Criminal Law in A World of States
In recent decades, a new school of criminal law theory has emerged. Its proponents reject the traditional story that criminal law ought to be justified on either retributivist or utilitarian grounds alone. Instead, they argue that justifications for criminal law must be rooted in a broader political theory of the state’s authority. While this political theory turn is becoming increasingly dominant in the literature, it gives rise to two significant challenges that scholars have thus far failed to recognize. These challenges emerge when we turn our attention from an internal, domestic view of the state to the world beyond its borders.
First, the conception of the state at the heart of the leading political theory accounts of criminal law seems to sit in a vacuum. However, when we recognize that each political community exists in a world of states and persons beyond its boundaries, we begin to see that conditions external to the state might undermine the very possibility of the sort of state authority these accounts propose.
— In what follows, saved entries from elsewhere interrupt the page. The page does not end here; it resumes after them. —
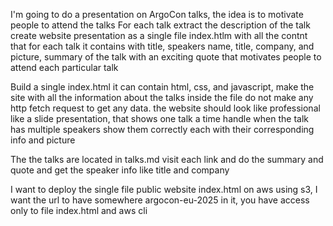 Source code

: I'm going to do a presentation on ArgoCon talks, the idea is to motivate people to attend the talks
For each talk extract the description of the talk create website presentation as a single file index.htlm with all the contnt that for each talk it contains with title, speakers name, title, company, and picture, summary of the talk with an exciting quote that motivates people to attend each particular talk

Build a single index.html it can contain html, css, and javascript, make the site with all the information about the talks inside the file do not make any http fetch request to get any data.
the website should look like professional like a slide presentation, that shows one talk a time
handle when the talk has multiple speakers show them correctly each with their corresponding info and picture

The the talks are located in talks.md visit each link and do the summary and quote and get the speaker info like title and company

I want to deploy the single file public website index.html on aws using s3, I want the url to have somewhere argocon-eu-2025 in it, you have access only to file index.html and aws cli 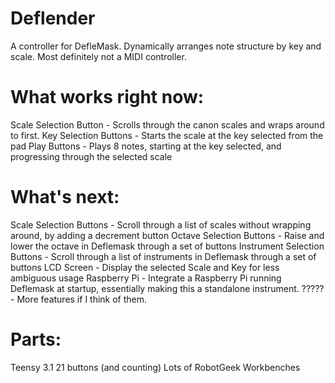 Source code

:# Deflender
A controller for DefleMask. Dynamically arranges note structure by key and scale. Most definitely not a MIDI controller.

# What works right now:
Scale Selection Button - Scrolls through the canon scales and wraps around to first.
Key Selection Buttons - Starts the scale at the key selected from the pad
Play Buttons - Plays 8 notes, starting at the key selected, and progressing through the selected scale

# What's next:
Scale Selection Buttons - Scroll through a list of scales without wrapping around, by adding a decrement button
Octave Selection Buttons - Raise and lower the octave in Deflemask through a set of buttons
Instrument Selection Buttons - Scroll through a list of instruments in Deflemask through a set of buttons
LCD Screen - Display the selected Scale and Key for less ambiguous usage
Raspberry Pi - Integrate a Raspberry Pi running Deflemask at startup, essentially making this a standalone instrument.
????? - More features if I think of them.

# Parts:
Teensy 3.1
21 buttons (and counting)
Lots of RobotGeek Workbenches
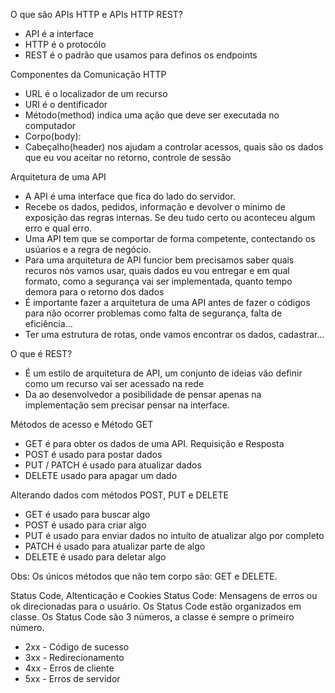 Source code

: O que são APIs HTTP e APIs HTTP REST?

- API é a interface
- HTTP é o protocólo
- REST é o padrão que usamos para definos os endpoints

Componentes da Comunicação HTTP

- URL é o localizador de um recurso
- URI é o dentificador
- Método(method) indica uma ação que deve ser executada no computador
- Corpo(body):
- Cabeçalho(header) nos ajudam a controlar acessos, quais são os dados que eu vou aceitar no retorno, controle de sessão

Arquitetura de uma API

- A API é uma interface que fica do lado do servidor. 
- Recebe os dados, pedidos, informação e devolver o mínimo de exposição das regras internas. Se deu tudo certo ou aconteceu algum erro e qual erro.
- Uma API tem que se comportar de forma competente, contectando os usúarios e a regra de negócio.
- Para uma arquitetura de API funcior bem precisamos saber quais recuros nós vamos usar, quais dados eu vou entregar e em qual formato, como a segurança vai ser implementada, quanto tempo demora para o retorno dos dados
- É importante fazer a arquitetura de uma API antes de fazer o códigos para não ocorrer problemas como falta de segurança, falta de eficiência...
- Ter uma estrutura de rotas, onde vamos encontrar os dados, cadastrar...

O que é REST?

- É um estilo de arquitetura de API, um conjunto de ideias vão definir como um recurso vai ser acessado na rede
- Da ao desenvolvedor a posibilidade de pensar apenas na implementação sem precisar pensar na interface.

Métodos de acesso e Método GET

- GET é para obter os dados de uma API. Requisição e Resposta
- POST é usado para postar dados
- PUT / PATCH é usado para atualizar dados
- DELETE usado para apagar um dado

Alterando dados com métodos POST, PUT e DELETE

- GET é usado para buscar algo 
- POST é usado para criar algo
- PUT é usado para enviar dados no intuíto de atualizar algo por completo
- PATCH é usado para atualizar parte de algo
- DELETE é usado para deletar algo
  
Obs: Os únicos métodos que não tem corpo são: GET e DELETE.

Status Code, Altenticação e Cookies
Status Code: Mensagens de erros ou ok direcionadas para o usuário. Os Status Code estão organizados em classe.
Os Status Code são 3 números, a classe é sempre o primeiro número.
- 2xx - Código de sucesso
- 3xx - Redirecionamento
- 4xx - Erros de cliente
- 5xx - Erros de servidor












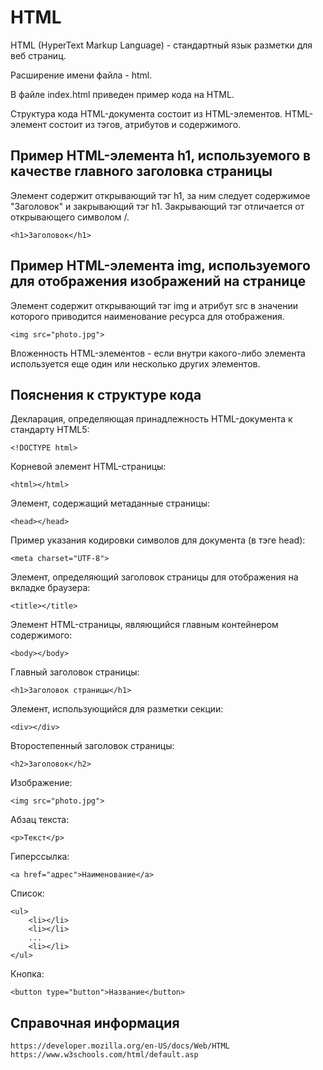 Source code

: # HTML

HTML (HyperText Markup Language) - стандартный язык разметки для веб страниц.

Расширение имени файла - html.

В файле index.html приведен пример кода на HTML.

Структура кода HTML-документа состоит из HTML-элементов. HTML-элемент состоит из
тэгов, атрибутов и содержимого.

## Пример HTML-элемента h1, используемого в качестве главного заголовка страницы

Элемент содержит открывающий тэг h1, за ним следует содержимое "Заголовок" и 
закрывающий тэг h1. Закрывающий тэг отличается от открывающего символом /.

	<h1>Заголовок</h1>

## Пример HTML-элемента img, используемого для отображения изображений на странице

Элемент содержит открывающий тэг img и атрибут src в значении которого 
приводится наименование ресурса для отображения.  

	<img src="photo.jpg">

Вложенность HTML-элементов - если внутри какого-либо элемента используется еще 
один или несколько других элементов.

## Пояснения к структуре кода

Декларация, определяющая принадлежность HTML-документа к стандарту HTML5:

	<!DOCTYPE html>

Корневой элемент HTML-страницы:

	<html></html>

Элемент, содержащий метаданные страницы:

	<head></head>

Пример указания кодировки символов для документа (в тэге head):

    <meta charset="UTF-8">

Элемент, определяющий заголовок страницы для отображения на вкладке браузера:

	<title></title>

Элемент HTML-страницы, являющийся главным контейнером содержимого:

	<body></body>

Главный заголовок страницы:

	<h1>Заголовок страницы</h1>

Элемент, использующийся для разметки секции:

	<div></div>

Второстепенный заголовок страницы:

	<h2>Заголовок</h2>

Изображение:

	<img src="photo.jpg">

Абзац текста:

	<p>Текст</p>

Гиперссылка:

	<a href="адрес">Наименование</a>

Список:

	<ul>
		<li></li>
		<li></li>
		...
		<li></li>
	</ul>

Кнопка:

	<button type="button">Название</button>

## Справочная информация

	https://developer.mozilla.org/en-US/docs/Web/HTML
	https://www.w3schools.com/html/default.asp
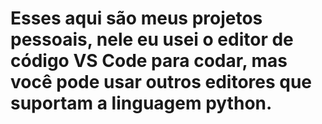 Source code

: # Esses aqui são meus projetos pessoais, nele eu usei o editor de código VS Code para codar, mas você pode usar outros editores que suportam a linguagem python.
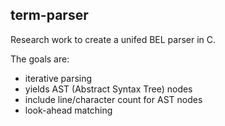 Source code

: term-parser
-----------

Research work to create a unifed BEL parser in C.

The goals are:
- iterative parsing
- yields AST (Abstract Syntax Tree) nodes
- include line/character count for AST nodes
- look-ahead matching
Second, the political theory turn seems to pose an important challenge for international criminal law, which on the standard account is viewed to be unconnected to any particular political community. If the justification for criminal law must be anchored in a political theory of the state, it is unclear how we could ever justify instances of criminal law that seem to be untethered from a state.
In this Article, I argue that these two challenges have a common solution, which comes into view when we rethink the standard picture of international criminal law. Far from being untethered from the state, international criminal law is deeply connected to the state; indeed, international criminal law functions to secure a particular form of the system of states. And in doing so, international criminal law upholds the global conditions necessary for the state as conceived by this new line of criminal law theorists to function. With this perspective, international criminal law no longer seems like an outlier to a political theory of criminal law, but rather a necessary precondition for it. And the vision of the state at the heart of the political theory accounts no longer seems detached from the world beyond its borders, but rather is a constituent part of a global system of states, each acting to maintain that system.